As for the lawyer’s investigation,  the source of the water intrusion needs to be determined. Reason being, while the unit owner above may bear some responsibility, the Condominium Association may also bear some responsibility.  Thus, the attorney will probably direct his or her investigation as to whether the upstairs water loss originated from a common element or an item that is the responsibility of the unit owner.  A Declaration of Condominium typically classifies a common element (in relation to items which are a unit owners responsibility) as as anything not touching air, ie., everything behind the walls and ceilings minus the coverings.  As for the Florida Statutes,  718.108(1) states that common elements include: (a) The condominium property which is not included within the units; (b) Easements through units for conduits, ducts, plumbing, wiring, and other facilities for the furnishing of utility services to units and the common elements; (c) An easement of support in every portion of a unit which contributes to the support of a building; and (d) The property and installations required for the furnishing of utilities and other services to more than one unit or to the common elements.  Items which are not common elements and which would be the responsibility of the second floor unit owner, would include pipes underneath the kitchen or bathroom sinks,  a toilet seal that fails or a water heater that explodes.
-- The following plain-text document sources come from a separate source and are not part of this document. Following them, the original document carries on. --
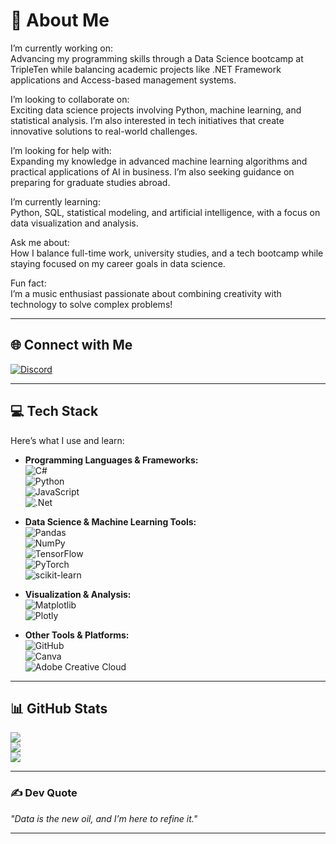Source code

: # 👋 About Me  

I’m currently working on:  
Advancing my programming skills through a Data Science bootcamp at TripleTen while balancing academic projects like .NET Framework applications and Access-based management systems.  

I’m looking to collaborate on:  
Exciting data science projects involving Python, machine learning, and statistical analysis. I’m also interested in tech initiatives that create innovative solutions to real-world challenges.  

I’m looking for help with:  
Expanding my knowledge in advanced machine learning algorithms and practical applications of AI in business. I’m also seeking guidance on preparing for graduate studies abroad.  

I’m currently learning:  
Python, SQL, statistical modeling, and artificial intelligence, with a focus on data visualization and analysis.  

Ask me about:  
How I balance full-time work, university studies, and a tech bootcamp while staying focused on my career goals in data science.  

Fun fact:  
I’m a music enthusiast passionate about combining creativity with technology to solve complex problems!  

---

## 🌐 Connect with Me  
[![Discord](https://img.shields.io/badge/Discord-%237289DA.svg?logo=discord&logoColor=white)](https://discord.gg/ricardosv99_48142)  

---

## 💻 Tech Stack  
Here’s what I use and learn:  

- **Programming Languages & Frameworks:**  
  ![C#](https://img.shields.io/badge/c%23-%23239120.svg?style=for-the-badge&logo=csharp&logoColor=white)  
  ![Python](https://img.shields.io/badge/python-3670A0?style=for-the-badge&logo=python&logoColor=ffdd54)  
  ![JavaScript](https://img.shields.io/badge/javascript-%23323330.svg?style=for-the-badge&logo=javascript&logoColor=%23F7DF1E)  
  ![.Net](https://img.shields.io/badge/.NET-5C2D91?style=for-the-badge&logo=.net&logoColor=white)  

- **Data Science & Machine Learning Tools:**  
  ![Pandas](https://img.shields.io/badge/pandas-%23150458.svg?style=for-the-badge&logo=pandas&logoColor=white)  
  ![NumPy](https://img.shields.io/badge/numpy-%23013243.svg?style=for-the-badge&logo=numpy&logoColor=white)  
  ![TensorFlow](https://img.shields.io/badge/TensorFlow-%23FF6F00.svg?style=for-the-badge&logo=TensorFlow&logoColor=white)  
  ![PyTorch](https://img.shields.io/badge/PyTorch-%23EE4C2C.svg?style=for-the-badge&logo=PyTorch&logoColor=white)  
  ![scikit-learn](https://img.shields.io/badge/scikit--learn-%23F7931E.svg?style=for-the-badge&logo=scikit-learn&logoColor=white)  

- **Visualization & Analysis:**  
  ![Matplotlib](https://img.shields.io/badge/Matplotlib-%23ffffff.svg?style=for-the-badge&logo=Matplotlib&logoColor=black)  
  ![Plotly](https://img.shields.io/badge/Plotly-%233F4F75.svg?style=for-the-badge&logo=plotly&logoColor=white)  

- **Other Tools & Platforms:**  
  ![GitHub](https://img.shields.io/badge/github-%23121011.svg?style=for-the-badge&logo=github&logoColor=white)  
  ![Canva](https://img.shields.io/badge/Canva-%2300C4CC.svg?style=for-the-badge&logo=Canva&logoColor=white)  
  ![Adobe Creative Cloud](https://img.shields.io/badge/Adobe%20Creative%20Cloud-DA1F26.svg?style=for-the-badge&logo=Adobe%20Creative%20Cloud&logoColor=white)  

---

## 📊 GitHub Stats  
![](https://github-readme-stats.vercel.app/api?username=RicardoSalazarV&theme=dark&hide_border=false&include_all_commits=true&count_private=true)  
![](https://github-readme-streak-stats.herokuapp.com/?user=RicardoSalazarV&theme=dark&hide_border=false)  
![](https://github-readme-stats.vercel.app/api/top-langs/?username=RicardoSalazarV&theme=dark&hide_border=false&include_all_commits=true&count_private=true&layout=compact)  

---

### ✍️ Dev Quote  
_"Data is the new oil, and I’m here to refine it."_  

---

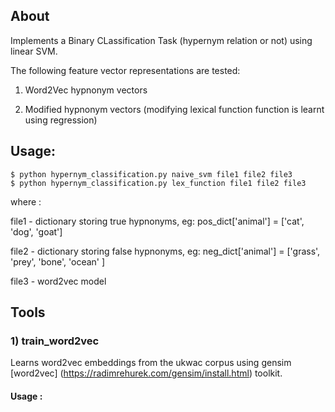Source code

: ## About

Implements a Binary CLassification Task (hypernym relation or not) using linear SVM. 

The following feature vector representations are tested:

1)  Word2Vec hypnonym vectors 

2)  Modified hypnonym vectors (modifying lexical function function is learnt using regression)

## Usage: 

    $ python hypernym_classification.py naive_svm file1 file2 file3 
    $ python hypernym_classification.py lex_function file1 file2 file3

where :

file1 - dictionary storing true hypnonyms,  eg: pos_dict['animal'] = ['cat', 'dog', 'goat']

file2 - dictionary storing false hypnonyms, eg: neg_dict['animal'] = ['grass', 'prey', 'bone', 'ocean' ]

file3 - word2vec model 

## Tools

### 1) train_word2vec

Learns word2vec embeddings from the ukwac corpus using gensim [word2vec] (https://radimrehurek.com/gensim/install.html) toolkit.

#### Usage :




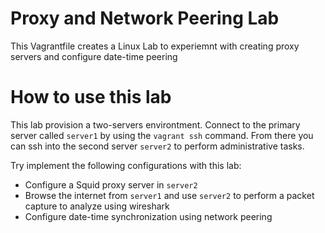 # Proxy and Network Peering Lab

This Vagrantfile creates a Linux Lab to experiemnt with creating proxy servers and 
configure date-time peering

# How to use this lab

This lab provision a two-servers environtment. Connect to the primary server called `server1` by using the
`vagrant ssh` command. From there you can ssh into the second server `server2` to perform administrative tasks.

Try implement the following configurations with this lab: 

- Configure a Squid proxy server in `server2`
- Browse the internet from `server1` and use `server2` to perform a packet capture to analyze using wireshark
- Configure date-time synchronization using network peering


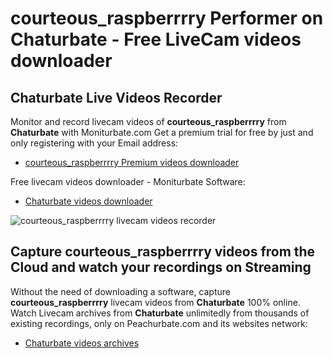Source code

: # courteous_raspberrrry Performer on Chaturbate - Free LiveCam videos downloader

## Chaturbate Live Videos Recorder

Monitor and record livecam videos of **courteous_raspberrrry** from **Chaturbate** with Moniturbate.com
Get a premium trial for free by just and only registering with your Email address:
* [courteous_raspberrrry Premium videos downloader](https://moniturbate.com/request-demo-licence-key.html)

Free livecam videos downloader - Moniturbate Software:
* [Chaturbate videos downloader](https://moniturbate.com/moniturbate-download-software.html)

![courteous_raspberrrry livecam videos recorder](https://peachurnet.com/templates/moniturbate-software.png)


## Capture courteous_raspberrrry videos from the Cloud and watch your recordings on Streaming

Without the need of downloading a software, capture **courteous_raspberrrry** livecam videos from **Chaturbate** 100% online.
Watch Livecam archives from **Chaturbate** unlimitedly from thousands of existing recordings, only on Peachurbate.com and its websites network:
* [Chaturbate videos archives](https://peachurnet.com/)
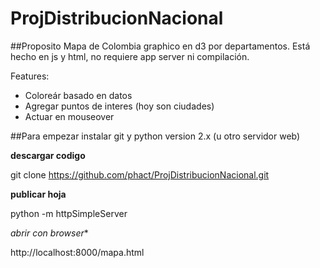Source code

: ProjDistribucionNacional
========================

##Proposito
Mapa de Colombia graphico en d3 por departamentos. Está hecho en js y html, no requiere app server ni compilación.

Features:
 - Coloreár basado en datos
 - Agregar puntos de interes (hoy son ciudades)
 - Actuar en mouseover

##Para empezar
instalar git y python version 2.x (u otro servidor web)

**descargar codigo**

git clone https://github.com/phact/ProjDistribucionNacional.git

**publicar hoja**

python -m httpSimpleServer

*abrir con browser**

http://localhost:8000/mapa.html
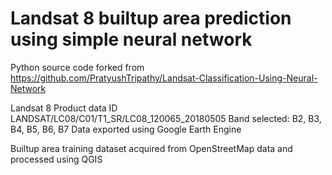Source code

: # Landsat 8 builtup area prediction using simple neural network
Python source code forked from https://github.com/PratyushTripathy/Landsat-Classification-Using-Neural-Network

Landsat 8 Product data ID LANDSAT/LC08/C01/T1_SR/LC08_120065_20180505
Band selected: B2, B3, B4, B5, B6, B7
Data exported using Google Earth Engine

Builtup area training dataset acquired from OpenStreetMap data and processed using QGIS
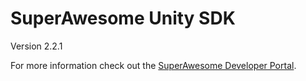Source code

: SuperAwesome Unity SDK
==========================

Version 2.2.1

For more information check out the [SuperAwesome Developer Portal](http://developers.superawesome.tv/docs/unitysdk_v2).
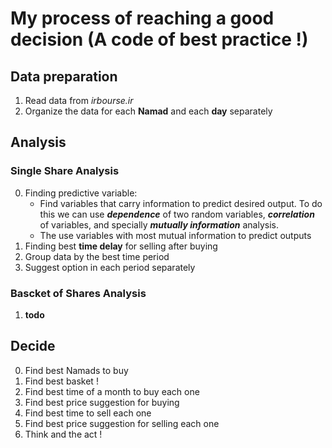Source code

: # My process of reaching a good decision (A code of best practice !)

## Data preparation
1. Read data from _irbourse.ir_
2. Organize the data for each **Namad** and each **day** separately

## Analysis
### Single Share Analysis
0. Finding predictive variable:
    - Find variables that carry information to predict desired output. To do this we can use **_dependence_** of two random variables, **_correlation_** of variables, and specially **_mutually information_** analysis.
    - The use variables with most mutual information to predict outputs
1. Finding best **time delay** for selling after buying
2. Group data by the best time period
3. Suggest option in each period separately

### Bascket of Shares Analysis
1. **todo**


    
## Decide
0. Find best Namads to buy
1. Find best basket !
2. Find best time of a month to buy each one
3. Find best price suggestion for buying
4. Find best time to sell each one
5. Find best price suggestion for selling each one
7. Think and the act !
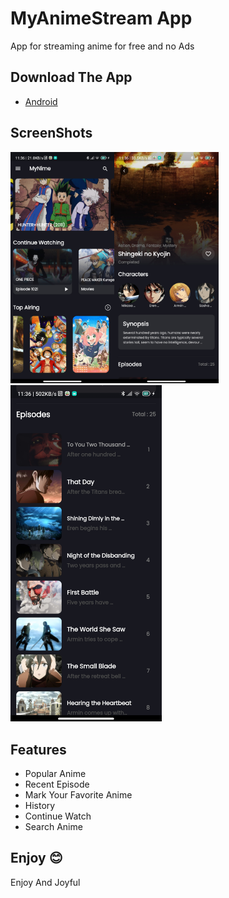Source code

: # MyAnimeStream App

App for streaming anime for free and no Ads

## Download The App

- [Android](https://drive.google.com/file/d/1pNEmwHNte3MCEdfhrgWlCX2GRjjhWpnv/view?usp=share_link)

## ScreenShots

<img src="https://github.com/ROFL1ST/MyAnimeStream/blob/anilist-API/assets/screenshots/Screenshot_2022_12_08_11_36_24_242_com_example_my_anime_stream.jpg" width ="33%"><img src="https://github.com/ROFL1ST/MyAnimeStream/blob/anilist-API/assets/screenshots/Screenshot_2022_12_08_11_36_30_283_com_example_my_anime_stream.jpg" width="33%"><img src="https://github.com/ROFL1ST/MyAnimeStream/blob/anilist-API/assets/screenshots/Screenshot_2022_12_08_11_36_34_033_com_example_my_anime_stream.jpg" width="48%">


## Features

- Popular Anime
- Recent Episode
- Mark Your Favorite Anime
- History
- Continue Watch
- Search Anime

## Enjoy 😊

Enjoy And Joyful
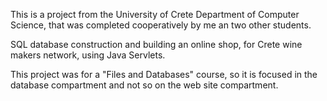 This is a project from the University of Crete Department of Computer Science, that was completed cooperatively by me an two other students.

SQL database construction and building an online shop, for Crete wine makers network, using Java Servlets.

This project was for a "Files and Databases" course, so it is focused in the database compartment and not so on the web site compartment.
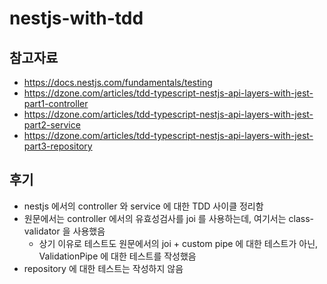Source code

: # nestjs-with-tdd

## 참고자료
- https://docs.nestjs.com/fundamentals/testing
- https://dzone.com/articles/tdd-typescript-nestjs-api-layers-with-jest-part1-controller
- https://dzone.com/articles/tdd-typescript-nestjs-api-layers-with-jest-part2-service
- https://dzone.com/articles/tdd-typescript-nestjs-api-layers-with-jest-part3-repository

## 후기
- nestjs 에서의 controller 와 service 에 대한 TDD 사이클 정리함
- 원문에서는 controller 에서의 유효성검사를 joi 를 사용하는데, 여기서는 class-validator 을 사용했음
  - 상기 이유로 테스트도 원문에서의 joi + custom pipe 에 대한 테스트가 아닌, ValidationPipe 에 대한 테스트를 작성했음
- repository 에 대한 테스트는 작성하지 않음
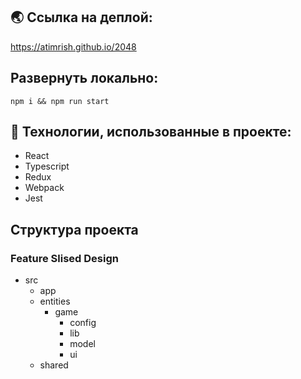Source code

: ## 🌏 Ссылка на деплой:
https://atimrish.github.io/2048
## Развернуть локально:
`npm i && npm run start`
## 🧰 Технологии, использованные в проекте:
- React
- Typescript
- Redux
- Webpack
- Jest
## Структура проекта
### Feature Slised Design
- src
  - app
  - entities
    - game
      - config
      - lib
      - model
      - ui
  - shared
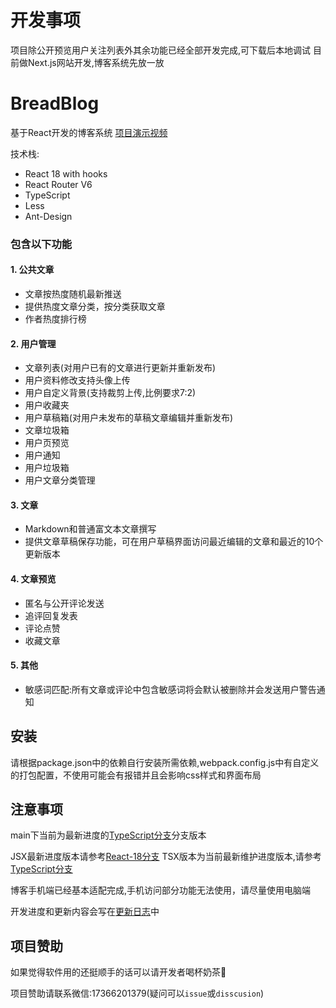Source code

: # 开发事项
项目除公开预览用户关注列表外其余功能已经全部开发完成,可下载后本地调试
目前做Next.js网站开发,博客系统先放一放
# BreadBlog
基于React开发的博客系统 [项目演示视频](https://www.bilibili.com/video/BV1k5411m7bf)

技术栈:
* React 18 with hooks
* React Router V6
* TypeScript
* Less
* Ant-Design

### 包含以下功能
#### 1. 公共文章
  * 文章按热度随机最新推送
  * 提供热度文章分类，按分类获取文章
  * 作者热度排行榜
#### 2. 用户管理
  * 文章列表(对用户已有的文章进行更新并重新发布)
  * 用户资料修改支持头像上传
  * 用户自定义背景(支持裁剪上传,比例要求7:2)
  * 用户收藏夹
  * 用户草稿箱(对用户未发布的草稿文章编辑并重新发布)
  * 文章垃圾箱
  * 用户页预览
  * 用户通知
  * 用户垃圾箱
  * 用户文章分类管理
#### 3. 文章
  * Markdown和普通富文本文章撰写
  * 提供文章草稿保存功能，可在用户草稿界面访问最近编辑的文章和最近的10个更新版本
#### 4. 文章预览
  * 匿名与公开评论发送
  * 追评回复发表
  * 评论点赞
  * 收藏文章
#### 5. 其他
  * 敏感词匹配:所有文章或评论中包含敏感词将会默认被删除并会发送用户警告通知
## 安装
 请根据package.json中的依赖自行安装所需依赖,webpack.config.js中有自定义的打包配置，不使用可能会有报错并且会影响css样式和界面布局
## 注意事项
 main下当前为最新进度的[TypeScript分支](https://github.com/ChineseBread/BreadBlog/tree/React-18-ts)分支版本
 
 JSX最新进度版本请参考[React-18分支](https://github.com/ChineseBread/BreadBlog/tree/React-18)
 TSX版本为当前最新维护进度版本,请参考[TypeScript分支](https://github.com/ChineseBread/BreadBlog/tree/React-18-ts)
 
 博客手机端已经基本适配完成,手机访问部分功能无法使用，请尽量使用电脑端
 
 开发进度和更新内容会写在[更新日志](https://github.com/ChineseBread/BreadBlog/blob/main/UPDATE-LOG.md)中

## 项目赞助
如果觉得软件用的还挺顺手的话可以请开发者喝杯奶茶🤪

项目赞助请联系微信:17366201379(疑问可以`issue`或`disscusion`)
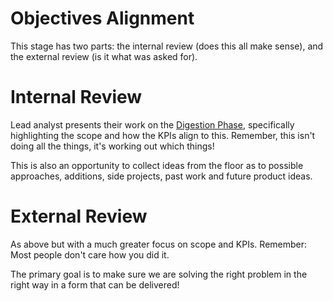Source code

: # Objectives Alignment

This stage has two parts: the internal review (does this all make sense), and
the external review (is it what was asked for).

# Internal Review
Lead analyst presents their work on the [Digestion Phase](./2_brief_digestion.md),
specifically highlighting the scope and how the KPIs align to this. Remember, this 
isn't doing all the things, it's working out which things!

This is also an opportunity to collect ideas from the floor as to possible approaches, 
additions, side projects, past work and future product ideas. 

# External Review
As above but with a much greater focus on scope and KPIs. Remember: Most people don't care 
how you did it. 

The primary goal is to make sure we are solving the right problem in the right way in a form
that can be delivered!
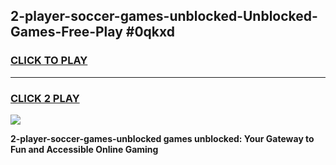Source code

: 
## 2-player-soccer-games-unblocked-Unblocked-Games-Free-Play #0qkxd
<h3>
<a href="https://us.freeplayer.one?title=2-player-soccer-games-unblocked&ref=9M">CLICK TO PLAY</a></h3>
<hr>

<h3>
<a href="https://us.freeplayer.one?title=2-player-soccer-games-unblocked&ref=9M">CLICK 2 PLAY</a>
  
</h3>

<a href="https://us.freeplayer.one?title=2-player-soccer-games-unblocked&ref=9M"><img src="https://clearcache.store/games.png"></a>


**2-player-soccer-games-unblocked games unblocked: Your Gateway to Fun and Accessible Online Gaming**

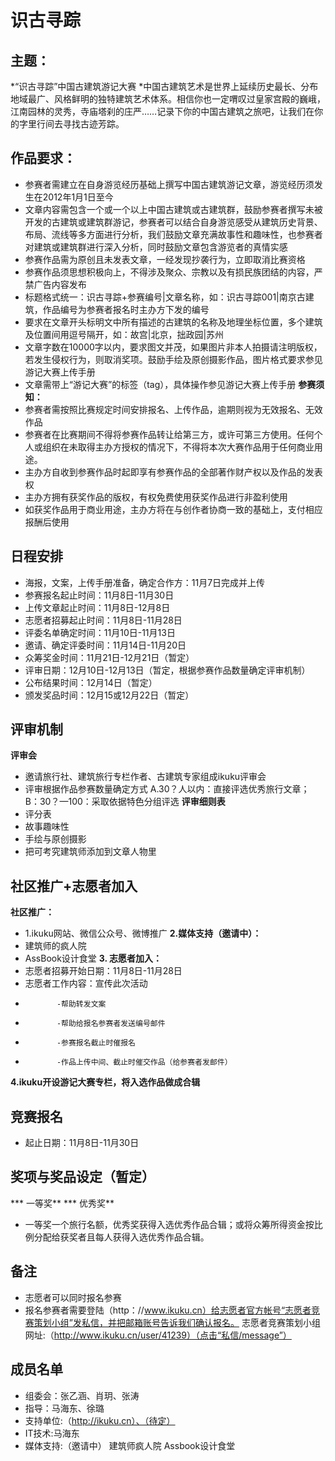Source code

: # 识古寻踪
## 主题：
*“识古寻踪”中国古建筑游记大赛
*中国古建筑艺术是世界上延续历史最长、分布地域最广、风格鲜明的独特建筑艺术体系。相信你也一定喟叹过皇家宫殿的巍峨，江南园林的灵秀，寺庙塔刹的庄严……记录下你的中国古建筑之旅吧，让我们在你的字里行间去寻找古迹芳踪。
## 作品要求：
* 参赛者需建立在自身游览经历基础上撰写中国古建筑游记文章，游览经历须发生在2012年1月1日至今
* 文章内容需包含一个或一个以上中国古建筑或古建筑群，鼓励参赛者撰写未被开发的古建筑或建筑群游记，参赛者可以结合自身游览感受从建筑历史背景、布局、流线等多方面进行分析，我们鼓励文章充满故事性和趣味性，也参赛者对建筑或建筑群进行深入分析，同时鼓励文章包含游览者的真情实感
* 参赛作品需为原创且未发表文章，一经发现抄袭行为，立即取消比赛资格
* 参赛作品须思想积极向上，不得涉及聚众、宗教以及有损民族团结的内容，严禁广告内容发布
* 标题格式统一：识古寻踪+参赛编号|文章名称，如：识古寻踪001|南京古建筑，作品编号为参赛者报名时主办方下发的编号
* 要求在文章开头标明文中所有描述的古建筑的名称及地理坐标位置，多个建筑及位置间用逗号隔开，如：故宫|北京，拙政园|苏州
* 文章字数在10000字以内，要求图文并茂，如果图片非本人拍摄请注明版权，若发生侵权行为，则取消奖项。鼓励手绘及原创摄影作品，图片格式要求参见游记大赛上传手册
* 文章需带上“游记大赛”的标签（tag），具体操作参见游记大赛上传手册
**参赛须知：** 
* 参赛者需按照比赛规定时间安排报名、上传作品，逾期则视为无效报名、无效作品
* 参赛者在比赛期间不得将参赛作品转让给第三方，或许可第三方使用。任何个人或组织在未取得主办方授权的情况下，不得将本次大赛作品用于任何商业用途。
* 主办方自收到参赛作品时起即享有参赛作品的全部著作财产权以及作品的发表权
* 主办方拥有获奖作品的版权，有权免费使用获奖作品进行非盈利使用
* 如获奖作品用于商业用途，主办方将在与创作者协商一致的基础上，支付相应报酬后使用
## 日程安排
* 海报，文案，上传手册准备，确定合作方：11月7日完成并上传
* 参赛报名起止时间：11月8日-11月30日
* 上传文章起止时间：11月8日-12月8日
* 志愿者招募起止时间：11月8日-11月28日
* 评委名单确定时间：11月10日-11月13日
* 邀请、确定评委时间：11月14日-11月20日
* 众筹奖金时间：11月21日-12月21日（暂定）
* 评审日期：12月10日-12月13日（暂定，根据参赛作品数量确定评审机制）
* 公布结果时间：12月14日（暂定）
* 颁发奖品时间：12月15或12月22日（暂定）
## 评审机制
**评审会**
* 邀请旅行社、建筑旅行专栏作者、古建筑专家组成ikuku评审会
* 评审根据作品参赛数量确定方式   A.30？人以内：直接评选优秀旅行文章； B：30？—100：采取依据特色分组评选
**评审细则表**
* 评分表
* 故事趣味性
* 手绘与原创摄影
* 把可考究建筑师添加到文章人物里
## 社区推广+志愿者加入
**社区推广：**
* 1.ikuku网站、微信公众号、微博推广
**2.媒体支持（邀请中）：**
* 建筑师的疯人院
* AssBook设计食堂
**3. 志愿者加入：**
* 志愿者招募开始日期：11月8日-11月28日
* 志愿者工作内容：宣传此次活动
*            -帮助转发文案
*            -帮助给报名参赛者发送编号邮件
*            -参赛报名截止时催报名
*            -作品上传中间、截止时催交作品（给参赛者发邮件）
**4.ikuku开设游记大赛专栏，将入选作品做成合辑**
## 竞赛报名
* 起止日期：11月8日-11月30日
## 奖项与奖品设定（暂定）
*** 一等奖**
*** 优秀奖**
* 一等奖一个旅行名额，优秀奖获得入选优秀作品合辑；或将众筹所得资金按比例分配给获奖者且每人获得入选优秀作品合辑。
## 备注
* 志愿者可以同时报名参赛
* 报名参赛者需要登陆（http：//www.ikuku.cn）给志愿者官方帐号“志愿者竞赛策划小组”发私信，并把邮箱账号告诉我们确认报名。 志愿者竞赛策划小组网址:（http://www.ikuku.cn/user/41239）（点击“私信/message”）
## 成员名单
* 组委会：张乙涵、肖玥、张涛
* 指导：马海东、徐璐
* 支持单位:（http://ikuku.cn）、（待定）
* IT技术:马海东
* 媒体支持:（邀请中）
建筑师疯人院
Assbook设计食堂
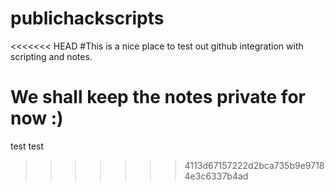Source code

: # publichackscripts

<<<<<<< HEAD
#This is a nice place to test out github integration with scripting and notes. 

We shall keep the notes private for now :) 
=======
test test 
>>>>>>> 4113d67157222d2bca735b9e97184e3c6337b4ad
Certainly, if it is determined that the unit owner above had been out of the condo unit for months on end and a water leak resulted due to to their failure to maintain the inside of their property, the unit owner above will likely have some responsibility.  In this scenario, hopefully they had homeowners insurance, such that a claim can be made to their insurance company.  Even in this scenario, the condominium association still may bear some responsibility for the damage to your unit.  Where water losses are caused by sudden and unforeseeable events (the condominium association will likely argue this type of event was sudden and unforeseeable), these types of losses are considered casualties.  When a casualty occurs, a condominium association’s insurance could come into play.  Pursuant to the Declaration of Condominium, the Association will have a responsibility to maintain, repair and replace common elements.  Pursuant to Florida Statute 718.113(1), maintenance of the common elements is the responsibility of the association.  As such, if you sustained damage to your drywall or ceilings due to a water leak from the upstairs condominium unit above yours (or your neighbor’s, ie.,unit to unit), the association may be responsible for repairing these, minus the “wall coverings” such as paint or wall paper, which would still be the unit owner’s responsibility.

Another area the Association may bear some responsibility, is whether they inspected the wall crevices to see if any mold is growing due to the water loss.  Since the insides of the walls or ceilings would be considered common elements, if the association failed to make sure that these areas are mold free, and mold growth was exacerbated inside your unit as a result, the association may bear some responsibility.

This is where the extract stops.